Each line in the listing below that holds "create" should be counted; reply with that number only.

┌─ Data listing

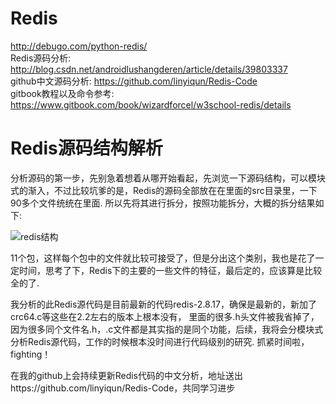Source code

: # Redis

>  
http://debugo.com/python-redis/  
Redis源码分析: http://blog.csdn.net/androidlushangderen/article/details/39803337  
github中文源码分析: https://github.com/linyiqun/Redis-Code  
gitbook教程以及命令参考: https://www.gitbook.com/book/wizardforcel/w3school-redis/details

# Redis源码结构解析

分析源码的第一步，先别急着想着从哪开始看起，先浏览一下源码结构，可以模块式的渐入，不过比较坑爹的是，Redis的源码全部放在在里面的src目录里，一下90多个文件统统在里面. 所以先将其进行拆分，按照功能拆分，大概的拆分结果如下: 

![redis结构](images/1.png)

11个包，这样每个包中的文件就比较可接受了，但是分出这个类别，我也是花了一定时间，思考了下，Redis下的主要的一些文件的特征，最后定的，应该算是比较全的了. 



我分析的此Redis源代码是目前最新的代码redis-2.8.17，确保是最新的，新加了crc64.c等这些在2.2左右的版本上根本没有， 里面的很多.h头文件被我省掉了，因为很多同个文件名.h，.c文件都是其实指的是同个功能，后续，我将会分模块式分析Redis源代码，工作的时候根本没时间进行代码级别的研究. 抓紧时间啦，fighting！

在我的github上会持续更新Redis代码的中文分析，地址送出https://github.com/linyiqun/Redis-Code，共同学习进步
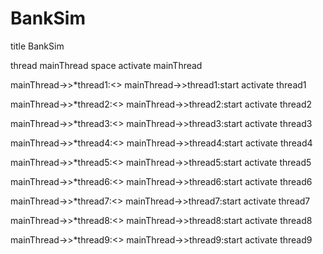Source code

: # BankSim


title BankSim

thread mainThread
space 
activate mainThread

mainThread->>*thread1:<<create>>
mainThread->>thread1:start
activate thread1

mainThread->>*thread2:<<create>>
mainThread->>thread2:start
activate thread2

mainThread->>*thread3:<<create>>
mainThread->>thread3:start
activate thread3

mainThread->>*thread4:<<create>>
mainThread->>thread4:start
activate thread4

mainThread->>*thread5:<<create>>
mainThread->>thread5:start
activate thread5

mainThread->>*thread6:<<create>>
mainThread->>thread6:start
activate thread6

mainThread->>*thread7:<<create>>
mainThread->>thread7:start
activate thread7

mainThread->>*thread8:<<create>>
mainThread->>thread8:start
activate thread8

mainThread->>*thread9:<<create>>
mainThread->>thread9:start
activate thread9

└─

Finished exercise
9